• _Data excerpts_:
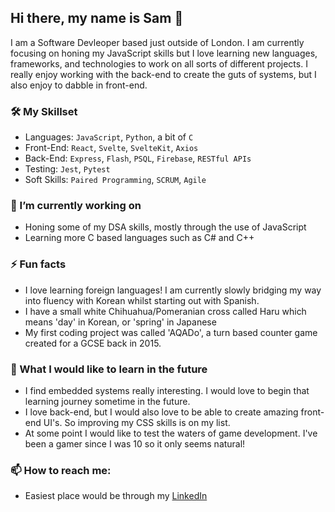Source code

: ## Hi there, my name is Sam 👋

I am a Software Devleoper based just outside of London. I am currently focusing on honing my JavaScript skills
but I love learning new languages, frameworks, and technologies to work on all sorts of different projects. 
I really enjoy working with the back-end to create the guts of systems, but I also enjoy to dabble in front-end.

### 🛠️ My Skillset
  - Languages: `JavaScript`, `Python`, a bit of `C`
  - Front-End: `React`, `Svelte`, `SvelteKit`, `Axios`
  - Back-End: `Express`, `Flash`, `PSQL`, `Firebase`, `RESTful APIs`
  - Testing: `Jest`, `Pytest`
  - Soft Skills: `Paired Programming`, `SCRUM`, `Agile`

### 🔭 I’m currently working on
  - Honing some of my DSA skills, mostly through the use of JavaScript
  - Learning more C based languages such as C# and C++

### ⚡ Fun facts
  - I love learning foreign languages! I am currently slowly bridging my way into fluency with Korean whilst starting out with Spanish.
  - I have a small white Chihuahua/Pomeranian cross called Haru which means 'day' in Korean, or 'spring' in Japanese
  - My first coding project was called 'AQADo', a turn based counter game created for a GCSE back in 2015.

### 🌱 What I would like to learn in the future
  - I find embedded systems really interesting. I would love to begin that learning journey sometime in the future.
  - I love back-end, but I would also love to be able to create amazing front-end UI's. So improving my CSS skills is on my list.
  - At some point I would like to test the waters of game development. I've been a gamer since I was 10 so it only seems natural!

### 📫 How to reach me:
  - Easiest place would be through my [LinkedIn](https://www.linkedin.com/in/sam-woodall-41790128b/)

<!--
**swoody2527/swoody2527** is a ✨ _special_ ✨ repository because its `README.md` (this file) appears on your GitHub profile.

Here are some ideas to get you started:

- 🔭 I’m currently working on ...
- 🌱 I’m currently learning ...
- 👯 I’m looking to collaborate on ...
- 🤔 I’m looking for help with ...
- 💬 Ask me about ...
- 📫 How to reach me: ...
- 😄 Pronouns: ...
- ⚡ Fun fact: ...
-->
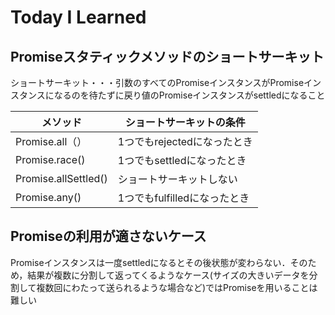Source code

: # Today I Learned

## Promiseスタティックメソッドのショートサーキット

ショートサーキット・・・引数のすべてのPromiseインスタンスがPromiseインスタンスになるのを待たずに戻り値のPromiseインスタンスがsettledになること

| メソッド | ショートサーキットの条件 |
|-----|-----|
| Promise.all（） | 1つでもrejectedになったとき |
| Promise.race() | 1つでもsettledになったとき |
| Promise.allSettled() | ショートサーキットしない |
| Promise.any() | 1つでもfulfilledになったとき |

## Promiseの利用が適さないケース

Promiseインスタンスは一度settledになるとその後状態が変わらない．そのため，結果が複数に分割して返ってくるようなケース(サイズの大きいデータを分割して複数回にわたって送られるような場合など)ではPromiseを用いることは難しい
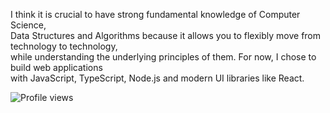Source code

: 
<!-- **garbalau-github/garbalau-github** is a ✨ _special_ ✨ repository because its `README.md` (this file) appears on your GitHub profile. -->

I think it is crucial to have strong fundamental knowledge of Computer Science, <br>
Data Structures and Algorithms because it allows you to flexibly move from technology to technology, <br>
while understanding the underlying principles of them. For now, I chose to build web applications <br>
with JavaScript, TypeScript, Node.js and modern UI libraries like React.

![Profile views](https://komarev.com/ghpvc/?username=garbalau-github&color=green)
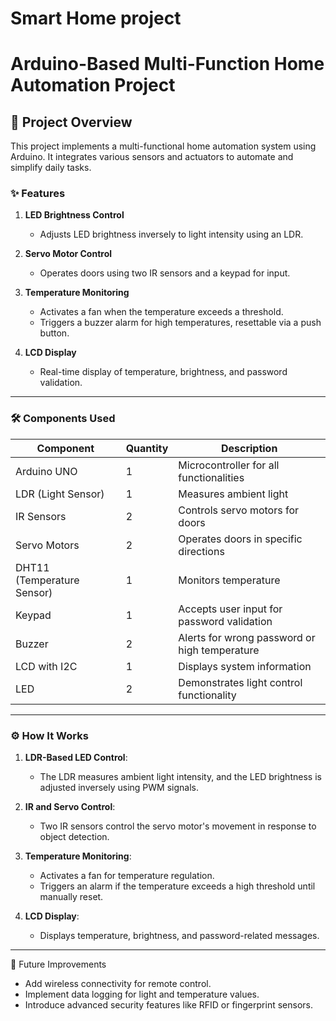 # Smart Home project


# Arduino-Based Multi-Function Home Automation Project

## 🌟 Project Overview  
This project implements a multi-functional home automation system using Arduino. It integrates various sensors and actuators to automate and simplify daily tasks.

### ✨ Features  
1. **LED Brightness Control**  
   - Adjusts LED brightness inversely to light intensity using an LDR.  

2. **Servo Motor Control**  
   - Operates doors using two IR sensors and a keypad for input.  

3. **Temperature Monitoring**  
   - Activates a fan when the temperature exceeds a threshold.  
   - Triggers a buzzer alarm for high temperatures, resettable via a push button.  

4. **LCD Display**  
   - Real-time display of temperature, brightness, and password validation.  

---

### 🛠️ Components Used  
| Component                 | Quantity | Description                                 |
|---------------------------|----------|---------------------------------------------|
| Arduino UNO               | 1        | Microcontroller for all functionalities     |
| LDR (Light Sensor)        | 1        | Measures ambient light                     |
| IR Sensors                | 2        | Controls servo motors for doors            |
| Servo Motors              | 2        | Operates doors in specific directions       |
| DHT11 (Temperature Sensor)| 1        | Monitors temperature                       |
| Keypad                    | 1        | Accepts user input for password validation  |
| Buzzer                    | 2        | Alerts for wrong password or high temperature |
| LCD with I2C              | 1        | Displays system information                |
| LED                       | 2        | Demonstrates light control functionality    |

---

### ⚙️ How It Works  
1. **LDR-Based LED Control**:  
   - The LDR measures ambient light intensity, and the LED brightness is adjusted inversely using PWM signals.  

2. **IR and Servo Control**:  
   - Two IR sensors control the servo motor's movement in response to object detection.  

3. **Temperature Monitoring**:  
   - Activates a fan for temperature regulation.  
   - Triggers an alarm if the temperature exceeds a high threshold until manually reset.  

4. **LCD Display**:  
   - Displays temperature, brightness, and password-related messages.  

---

🔧 Future Improvements
- Add wireless connectivity for remote control.
- Implement data logging for light and temperature values.
- Introduce advanced security features like RFID or fingerprint sensors.
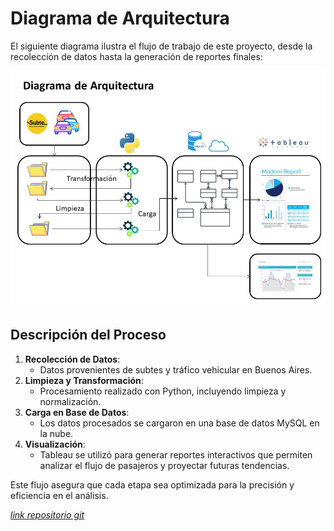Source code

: # Diagrama de Arquitectura

El siguiente diagrama ilustra el flujo de trabajo de este proyecto, desde la recolección de datos hasta la generación de reportes finales:

![Diagrama de Arquitectura](/img/diagrama-arquitectura.jpeg)

## Descripción del Proceso

1. **Recolección de Datos**:
   - Datos provenientes de subtes y tráfico vehicular en Buenos Aires.
2. **Limpieza y Transformación**:
   - Procesamiento realizado con Python, incluyendo limpieza y normalización.
3. **Carga en Base de Datos**:
   - Los datos procesados se cargaron en una base de datos MySQL en la nube.
4. **Visualización**:
   - Tableau se utilizó para generar reportes interactivos que permiten analizar el flujo de pasajeros y proyectar futuras tendencias.

Este flujo asegura que cada etapa sea optimizada para la precisión y eficiencia en el análisis.

[_link repositorio git_](https://github.com/deybert-git/ProyectoBigDataUP/tree/feature/DeybertSanchez_V1.2)
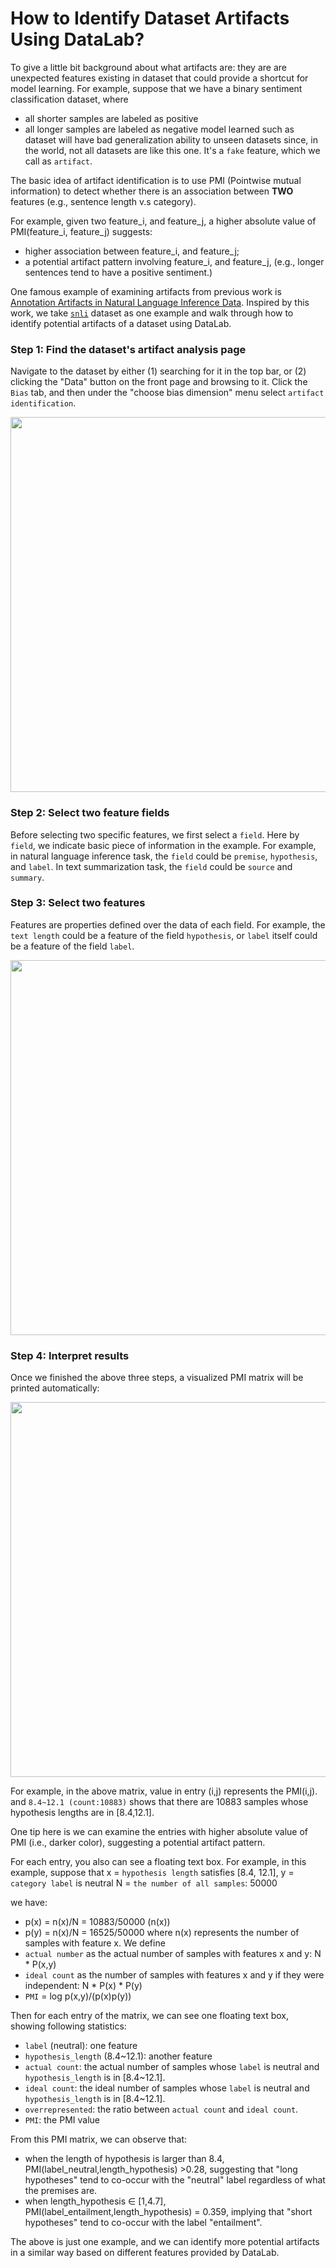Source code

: # How to Identify Dataset Artifacts Using DataLab?

To give a little bit background about what artifacts are: 
they are are unexpected features existing in dataset that could provide a shortcut for model learning. For example, suppose that we have a binary 
sentiment classification dataset, where
* all shorter samples are labeled as positive
* all longer samples are labeled as negative
model learned such as dataset will have bad generalization ability to unseen datasets since, in the world, not all datasets are like this one. It's a `fake` feature, which we 
call as `artifact`.



The basic idea of artifact identification is to use PMI (Pointwise mutual information) to detect whether there
is an association between **TWO** features (e.g., sentence length v.s category).

For example, given two feature_i, and feature_j, a higher absolute value of PMI(feature_i, feature_j) 
suggests: 
* higher association between feature_i, and feature_j; 
* a potential artifact pattern involving feature_i, and feature_j, (e.g., longer sentences tend to have a positive sentiment.)


One famous example of examining artifacts from previous work is [Annotation Artifacts in Natural Language Inference Data](https://arxiv.org/pdf/1803.02324.pdf).
Inspired by this work, we take [`snli`](http://datalab.nlpedia.ai/normal_dataset/617794bfb7314cb4146d2384/dataset_bias) dataset 
as one example and walk through how to identify potential artifacts of a dataset using DataLab.
 


### Step 1: Find the dataset's artifact analysis page
Navigate to the dataset by either (1) searching for it in the top bar, or (2) clicking the "Data" button on the front page and browsing to it.
Click the `Bias` tab, and then under the "choose bias dimension" menu select `artifact identification`.


<img src="https://user-images.githubusercontent.com/59123869/154880168-d6def7f6-2833-4665-a490-3cb09fd199d4.png" width="600"/>


 


### Step 2: Select two feature fields

Before selecting two specific features, we first select a `field`.
Here by `field`, we indicate basic piece of information in the example.
For example, in natural language inference task, the `field` could be `premise`, `hypothesis`, and `label`.
In text summarization task, the `field` could be `source` and `summary`.


### Step 3: Select two features
Features are properties defined over the data of each field. For example,
the `text length` could be a feature of the field `hypothesis`, or `label` itself could be a feature of the field `label`.


<img src="https://user-images.githubusercontent.com/59123869/154881277-c1b1de9a-3a07-4446-8a2b-e9fbad161d75.png" width="600"/>



### Step 4: Interpret results
Once we finished the above three steps, a visualized PMI matrix will be printed automatically:
 


<img src="https://user-images.githubusercontent.com/59123869/154881323-0e614f18-571d-4340-b991-91e5b35f3f80.png" width="600"/>



For example, in the above matrix, value in entry (i,j) represents the PMI(i,j).
and `8.4~12.1 (count:10883)` shows that there are 10883 samples whose hypothesis lengths are in [8.4,12.1].


One tip here is we can examine the entries with higher absolute value of PMI (i.e., darker color), suggesting a potential artifact pattern.

For each entry, you also can see a floating text box. For example, in this example, suppose that
x = `hypothesis length` satisfies [8.4, 12.1],
y = `category label` is neutral
N = `the number of all samples`: 50000

we have:

* p(x) = n(x)/N = 10883/50000  (n(x))
* p(y) = n(x)/N = 16525/50000
where n(x) represents the number of samples with feature x.
We define
* `actual number` as the actual number of samples with features x and y: N * P(x,y) 
* `ideal count` as the number of samples with features x and y if they were independent: N * P(x) * P(y)
* `PMI` = log p(x,y)/(p(x)p(y))

Then for each entry of the matrix, we can see one floating text box, showing following statistics:
* `label` (neutral): one feature
* `hypothesis_length` (8.4~12.1): another feature
* `actual count`: the actual number of samples whose `label` is neutral and `hypothesis_length` is in [8.4~12.1].
* `ideal count`: the ideal number of samples whose `label` is neutral and `hypothesis_length` is in [8.4~12.1].
* `overrepresented`: the ratio between `actual count` and `ideal count`.
* `PMI`: the PMI value  

From this PMI matrix, we can observe that:
* when the length of hypothesis is larger than 8.4, PMI(label_neutral,length_hypothesis) >0.28, suggesting that "long hypotheses" tend to co-occur with 
  the "neutral" label regardless of what the premises are.
* when length_hypothesis ∈ [1,4.7], PMI(label_entailment,length_hypothesis) = 0.359, implying that "short hypotheses" tend to co-occur 
  with the label "entailment".

The above is just one example, and we can identify more potential artifacts in a similar way based on different features provided by DataLab.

• _Action item_: Return every line of the listing that has the word "identification" in it.

• _Written answer_:
The basic idea of artifact identification is to use PMI (Pointwise mutual information) to detect whether there
Click the `Bias` tab, and then under the "choose bias dimension" menu select `artifact identification`.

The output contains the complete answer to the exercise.